===== GIVEN DATA

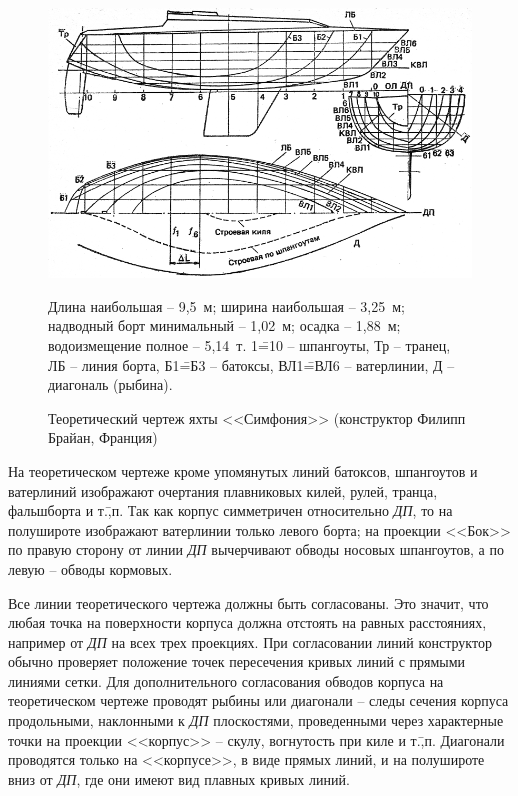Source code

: \documentclass[a4paper, 12pt, twoside, final, book, russian, fittopage, cyremdash]{ncc}
\begin{document}
\begin{figure}[htb]
   \centering
   \includegraphics[scale=1.3]{0002P.pdf}
   \caption{Теоретический чертеж яхты <<Симфония>> (конструктор Филипп Брайан, Франция)}
   \label{fig:2}
   \centering{}
   \small  
   Длина наибольшая \--- 9,5~м; ширина наибольшая \--- 3,25~м; надводный борт минимальный \--- 1,02~м; осадка \--- 1,88~м; водоизмещение полное \--- 5,14~т. 1\==10 \--- шпангоуты, Тр \--- транец, ЛБ \--- линия борта, Б1\==Б3 \--- батоксы, ВЛ1\==ВЛ6 \--- ватерлинии, Д \--- диагональ (рыбина).
\end{figure}

На теоретическом чертеже кроме упомянутых линий батоксов, шпангоутов и ватерлиний изображают очертания плавниковых килей, рулей, транца, фальшборта и т.\=,п. Так как корпус симметричен относительно \textit{ДП}, то на полушироте изображают ватерлинии только левого борта; на проекции <<Бок>> по правую сторону от линии \textit{ДП} вычерчивают обводы носовых шпангоутов, а по левую \--- обводы кормовых.

Все линии теоретического чертежа должны быть согласованы. Это значит, что любая точка на поверхности корпуса должна отстоять на равных расстояниях, например от \textit{ДП} на всех трех проекциях. При согласовании линий конструктор обычно проверяет положение точек пересечения кривых линий с прямыми линиями сетки. Для дополнительного согласования обводов корпуса на теоретическом чертеже проводят рыбины или диагонали \--- следы сечения корпуса продольными, наклонными к \textit{ДП} плоскостями, проведенными через характерные точки на проекции <<корпус>> \--- скулу, вогнутость при киле и т.\=,п. Диагонали проводятся только на <<корпусе>>, в виде прямых линий, и на полушироте вниз от \textit{ДП}, где они имеют вид плавных кривых линий.
\end{document}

==========

WHAT TO PRODUCE
Within the entries, find all lines holding "проекции" and copy each one.

PROBLEM SOLUTION
На теоретическом чертеже кроме упомянутых линий батоксов, шпангоутов и ватерлиний изображают очертания плавниковых килей, рулей, транца, фальшборта и т.\=,п. Так как корпус симметричен относительно \textit{ДП}, то на полушироте изображают ватерлинии только левого борта; на проекции <<Бок>> по правую сторону от линии \textit{ДП} вычерчивают обводы носовых шпангоутов, а по левую \--- обводы кормовых.
Все линии теоретического чертежа должны быть согласованы. Это значит, что любая точка на поверхности корпуса должна отстоять на равных расстояниях, например от \textit{ДП} на всех трех проекциях. При согласовании линий конструктор обычно проверяет положение точек пересечения кривых линий с прямыми линиями сетки. Для дополнительного согласования обводов корпуса на теоретическом чертеже проводят рыбины или диагонали \--- следы сечения корпуса продольными, наклонными к \textit{ДП} плоскостями, проведенными через характерные точки на проекции <<корпус>> \--- скулу, вогнутость при киле и т.\=,п. Диагонали проводятся только на <<корпусе>>, в виде прямых линий, и на полушироте вниз от \textit{ДП}, где они имеют вид плавных кривых линий.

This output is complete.